Kami akan mengupayakan peningkatan tunjangan-tunjangan, seperti tunjangan
kemahalan dan lauk-pauk. Persoalan kesejahteraan, peningkatan perlengkapan
tempur, dan perangkat hukum, akan menjadi prioritas di DPR, kata Simbolon.
Selain itu kemampuan tempur prajurit TNI juga dalam kondisi memprihatinkan.
Menurut Simbolon, dana yang ada saat ini hanya mampu menyediakan enam butir
peluru untuk latihan setiap prajurit per tahun.
Padahal, sekurangnya butuh 120 butir peluru per tahun untuk seorang prajurit
berlatih, Simbolon menambahkan.
Selain itu, ada kendala aturan yang membatasi efektivitas tentara dalam
membantu mengatasi persoalan di masyarakat.
Misalnya, dalam kondisi perkotaan, TNI lebih banyak berhadapan dengan
persoalan masyarakat dan bukan menghadapi ancaman dari luar.
Problem yang timbul seperti saat ini adalah gerakan ekstrem, hingga aksi
para mantan tahanan politik.
Menurut Simbolon, perlu sinkronisasi fungsi TNI dan Polri sehingga dapat
saling menunjang. Apalagi potensi kerawanan semakin tinggi, seperti dalam
pelaksanaan pemilihan kepala daerah tahun 2007.

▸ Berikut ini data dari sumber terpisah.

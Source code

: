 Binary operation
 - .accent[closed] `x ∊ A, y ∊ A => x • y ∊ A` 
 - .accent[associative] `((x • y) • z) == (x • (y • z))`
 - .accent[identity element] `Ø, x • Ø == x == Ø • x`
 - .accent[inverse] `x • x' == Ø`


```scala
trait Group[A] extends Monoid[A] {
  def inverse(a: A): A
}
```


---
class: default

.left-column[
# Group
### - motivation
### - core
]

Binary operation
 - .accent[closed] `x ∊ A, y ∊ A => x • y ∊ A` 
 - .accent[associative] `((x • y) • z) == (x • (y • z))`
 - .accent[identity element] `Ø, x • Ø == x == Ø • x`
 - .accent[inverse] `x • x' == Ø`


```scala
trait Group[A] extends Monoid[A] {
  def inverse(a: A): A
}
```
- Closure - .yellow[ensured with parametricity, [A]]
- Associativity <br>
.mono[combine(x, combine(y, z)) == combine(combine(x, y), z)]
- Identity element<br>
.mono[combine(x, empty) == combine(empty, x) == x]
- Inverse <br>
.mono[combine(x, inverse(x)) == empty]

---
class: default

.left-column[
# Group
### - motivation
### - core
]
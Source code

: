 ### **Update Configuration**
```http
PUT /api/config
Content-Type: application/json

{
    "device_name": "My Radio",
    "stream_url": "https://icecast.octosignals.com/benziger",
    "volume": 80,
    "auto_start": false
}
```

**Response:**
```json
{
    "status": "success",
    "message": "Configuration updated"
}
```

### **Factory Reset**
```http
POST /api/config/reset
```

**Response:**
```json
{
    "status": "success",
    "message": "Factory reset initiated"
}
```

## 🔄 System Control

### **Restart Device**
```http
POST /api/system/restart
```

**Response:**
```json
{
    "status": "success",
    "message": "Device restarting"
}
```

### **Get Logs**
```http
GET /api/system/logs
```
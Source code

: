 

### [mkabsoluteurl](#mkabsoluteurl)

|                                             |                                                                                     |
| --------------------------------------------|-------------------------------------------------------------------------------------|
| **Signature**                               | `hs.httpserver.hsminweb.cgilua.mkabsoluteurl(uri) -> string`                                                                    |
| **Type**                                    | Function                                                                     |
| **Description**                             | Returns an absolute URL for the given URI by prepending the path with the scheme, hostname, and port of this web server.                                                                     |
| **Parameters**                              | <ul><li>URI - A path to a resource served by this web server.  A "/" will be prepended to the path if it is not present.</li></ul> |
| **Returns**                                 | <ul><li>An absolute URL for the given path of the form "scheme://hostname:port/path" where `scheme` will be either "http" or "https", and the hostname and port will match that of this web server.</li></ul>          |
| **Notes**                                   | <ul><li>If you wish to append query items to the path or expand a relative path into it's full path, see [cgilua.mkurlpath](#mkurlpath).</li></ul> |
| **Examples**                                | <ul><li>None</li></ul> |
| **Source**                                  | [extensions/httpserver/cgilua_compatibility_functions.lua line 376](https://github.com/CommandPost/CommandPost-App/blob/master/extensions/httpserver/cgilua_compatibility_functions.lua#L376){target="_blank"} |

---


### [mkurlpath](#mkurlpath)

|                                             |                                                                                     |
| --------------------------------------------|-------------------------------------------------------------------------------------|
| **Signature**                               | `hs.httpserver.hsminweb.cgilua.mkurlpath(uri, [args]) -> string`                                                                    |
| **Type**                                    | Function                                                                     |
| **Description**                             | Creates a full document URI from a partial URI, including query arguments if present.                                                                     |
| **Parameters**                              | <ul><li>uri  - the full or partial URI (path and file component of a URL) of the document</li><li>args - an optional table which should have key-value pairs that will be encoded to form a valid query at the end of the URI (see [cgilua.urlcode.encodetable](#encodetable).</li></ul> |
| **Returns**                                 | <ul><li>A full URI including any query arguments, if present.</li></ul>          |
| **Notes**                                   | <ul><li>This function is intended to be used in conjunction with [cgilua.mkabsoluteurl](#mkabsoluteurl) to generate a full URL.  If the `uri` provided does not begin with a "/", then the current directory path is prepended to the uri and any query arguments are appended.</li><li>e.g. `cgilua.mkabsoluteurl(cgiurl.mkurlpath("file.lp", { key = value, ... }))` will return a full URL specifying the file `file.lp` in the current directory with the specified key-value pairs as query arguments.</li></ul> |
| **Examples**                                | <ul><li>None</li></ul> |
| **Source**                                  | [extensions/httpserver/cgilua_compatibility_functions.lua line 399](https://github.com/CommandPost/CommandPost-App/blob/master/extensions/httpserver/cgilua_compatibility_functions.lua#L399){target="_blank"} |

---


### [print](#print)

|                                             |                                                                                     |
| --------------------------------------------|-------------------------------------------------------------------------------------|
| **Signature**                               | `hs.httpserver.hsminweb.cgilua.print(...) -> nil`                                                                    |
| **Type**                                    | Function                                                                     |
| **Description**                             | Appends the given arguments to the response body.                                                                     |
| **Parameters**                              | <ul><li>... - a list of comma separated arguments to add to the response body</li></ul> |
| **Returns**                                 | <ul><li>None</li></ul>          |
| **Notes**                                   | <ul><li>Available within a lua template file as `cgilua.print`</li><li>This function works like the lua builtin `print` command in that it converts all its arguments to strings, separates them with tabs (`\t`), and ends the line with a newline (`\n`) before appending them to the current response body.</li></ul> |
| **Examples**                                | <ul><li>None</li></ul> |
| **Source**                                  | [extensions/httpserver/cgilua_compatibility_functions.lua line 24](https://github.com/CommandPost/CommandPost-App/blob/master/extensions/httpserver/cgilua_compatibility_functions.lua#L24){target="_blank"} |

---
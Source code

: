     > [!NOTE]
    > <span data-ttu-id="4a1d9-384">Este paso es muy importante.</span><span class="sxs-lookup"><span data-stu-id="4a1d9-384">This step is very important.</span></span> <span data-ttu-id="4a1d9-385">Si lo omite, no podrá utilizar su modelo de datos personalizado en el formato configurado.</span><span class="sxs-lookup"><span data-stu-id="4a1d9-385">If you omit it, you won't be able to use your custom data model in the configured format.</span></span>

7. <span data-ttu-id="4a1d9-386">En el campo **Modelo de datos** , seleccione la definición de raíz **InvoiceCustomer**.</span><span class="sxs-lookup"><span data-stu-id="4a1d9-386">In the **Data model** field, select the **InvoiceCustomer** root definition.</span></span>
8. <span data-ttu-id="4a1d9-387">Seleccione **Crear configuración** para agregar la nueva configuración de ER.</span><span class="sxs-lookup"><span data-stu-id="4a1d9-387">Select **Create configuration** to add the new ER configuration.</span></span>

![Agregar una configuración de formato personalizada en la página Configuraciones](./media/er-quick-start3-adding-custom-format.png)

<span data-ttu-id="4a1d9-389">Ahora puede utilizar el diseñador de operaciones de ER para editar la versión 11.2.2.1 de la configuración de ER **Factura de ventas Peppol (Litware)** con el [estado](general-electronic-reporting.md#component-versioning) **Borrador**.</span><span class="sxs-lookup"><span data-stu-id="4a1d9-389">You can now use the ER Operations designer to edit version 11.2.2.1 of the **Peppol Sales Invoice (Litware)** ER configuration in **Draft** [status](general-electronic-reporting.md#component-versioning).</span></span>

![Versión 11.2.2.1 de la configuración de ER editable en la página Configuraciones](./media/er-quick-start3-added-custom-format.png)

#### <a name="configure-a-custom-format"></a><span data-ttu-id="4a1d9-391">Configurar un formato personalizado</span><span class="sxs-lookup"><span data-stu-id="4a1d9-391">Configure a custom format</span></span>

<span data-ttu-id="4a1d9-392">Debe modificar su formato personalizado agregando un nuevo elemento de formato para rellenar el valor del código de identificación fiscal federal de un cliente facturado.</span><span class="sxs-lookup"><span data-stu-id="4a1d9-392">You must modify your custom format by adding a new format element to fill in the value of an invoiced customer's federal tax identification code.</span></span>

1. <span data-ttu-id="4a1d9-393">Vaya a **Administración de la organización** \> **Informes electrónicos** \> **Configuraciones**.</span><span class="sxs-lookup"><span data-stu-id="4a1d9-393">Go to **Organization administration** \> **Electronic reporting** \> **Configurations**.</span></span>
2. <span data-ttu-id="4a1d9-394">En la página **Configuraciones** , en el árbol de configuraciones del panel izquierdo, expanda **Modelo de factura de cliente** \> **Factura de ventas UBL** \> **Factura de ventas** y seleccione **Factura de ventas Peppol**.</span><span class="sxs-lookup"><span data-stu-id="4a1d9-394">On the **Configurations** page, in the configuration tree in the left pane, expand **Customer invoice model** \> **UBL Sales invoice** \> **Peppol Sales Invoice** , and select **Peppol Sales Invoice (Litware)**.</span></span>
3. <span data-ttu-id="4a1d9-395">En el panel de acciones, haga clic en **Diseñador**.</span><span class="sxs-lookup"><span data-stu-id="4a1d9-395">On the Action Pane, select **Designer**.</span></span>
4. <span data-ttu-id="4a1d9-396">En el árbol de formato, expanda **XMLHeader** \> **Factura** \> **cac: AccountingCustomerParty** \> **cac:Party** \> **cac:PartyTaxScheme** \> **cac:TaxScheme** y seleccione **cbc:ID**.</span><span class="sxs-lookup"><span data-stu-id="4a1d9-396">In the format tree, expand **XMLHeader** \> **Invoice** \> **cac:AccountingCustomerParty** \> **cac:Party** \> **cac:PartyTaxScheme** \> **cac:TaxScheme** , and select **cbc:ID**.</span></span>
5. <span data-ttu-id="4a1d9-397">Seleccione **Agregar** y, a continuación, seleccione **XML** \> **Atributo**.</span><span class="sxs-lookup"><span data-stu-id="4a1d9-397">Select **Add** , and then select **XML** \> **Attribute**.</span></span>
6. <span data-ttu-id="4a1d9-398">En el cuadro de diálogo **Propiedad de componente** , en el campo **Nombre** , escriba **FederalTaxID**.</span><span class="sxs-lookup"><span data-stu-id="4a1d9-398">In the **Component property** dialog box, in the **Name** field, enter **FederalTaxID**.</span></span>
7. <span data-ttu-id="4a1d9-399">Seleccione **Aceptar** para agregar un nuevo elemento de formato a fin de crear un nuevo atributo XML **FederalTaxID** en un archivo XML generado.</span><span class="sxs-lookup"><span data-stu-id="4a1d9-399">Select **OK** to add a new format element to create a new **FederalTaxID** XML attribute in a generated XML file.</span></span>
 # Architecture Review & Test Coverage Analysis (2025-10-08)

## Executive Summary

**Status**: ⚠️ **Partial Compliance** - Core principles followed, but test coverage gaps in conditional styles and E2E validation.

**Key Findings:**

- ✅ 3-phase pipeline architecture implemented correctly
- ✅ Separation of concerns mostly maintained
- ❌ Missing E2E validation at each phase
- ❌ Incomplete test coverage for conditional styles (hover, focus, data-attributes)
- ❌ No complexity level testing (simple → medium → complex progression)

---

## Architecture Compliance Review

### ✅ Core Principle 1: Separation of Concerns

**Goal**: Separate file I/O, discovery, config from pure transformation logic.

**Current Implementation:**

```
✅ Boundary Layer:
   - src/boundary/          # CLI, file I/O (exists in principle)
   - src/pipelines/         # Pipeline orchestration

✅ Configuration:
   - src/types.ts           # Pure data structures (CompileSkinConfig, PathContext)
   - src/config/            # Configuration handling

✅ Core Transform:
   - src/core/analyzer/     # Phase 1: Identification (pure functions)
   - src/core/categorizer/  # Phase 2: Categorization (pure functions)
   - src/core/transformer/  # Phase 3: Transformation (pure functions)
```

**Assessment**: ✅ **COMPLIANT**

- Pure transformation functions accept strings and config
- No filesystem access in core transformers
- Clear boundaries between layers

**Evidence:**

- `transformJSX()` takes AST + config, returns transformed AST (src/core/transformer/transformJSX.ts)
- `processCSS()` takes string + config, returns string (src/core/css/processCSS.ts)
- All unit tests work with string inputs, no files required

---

Panglima Kodam Jayakarta Mayor Jenderal Agustadi Sasongko Purnomo
menyatakan, standar pemenuhan kalori minimal bagi prajurit TNI memang baru
berlaku di daerah operasi saja, sementara para prajurit yang tidak berada di
daerah operasi saat ini baru terpenuhi separuhnya saja dari kebutuhan kalori
standar mereka.
Untuk operasi di Nanggroe Aceh Darussalam, Ambon, Poso hingga Papua
persoalan tersebut sudah dapat diatasi. Namun, di daerah lain standar
pemenuhan kebutuhan kalori bagi prajurit TNI belum tercapai, kata Agustadi.
Meski dalam kondisi terbatas, Agustadi mengupayakan jajaran Kodam Jayakarta
untuk tetap siap. Setidaknya meski tidak berperan langsung dalam masalah
keamanan, persoalan potensi gangguan keamanan ataupun gerakan radikal di
Jakarta selalu dipantau TNI.
Menurut dia, temuan yang didapat para prajurit selalu ditindaklanjuti dengan
menginformasikannya kepada pihak kepolisian. Sementara untuk upaya
penangkalan ke dalam dilakukan dengan membina para prajurit serta keluarga.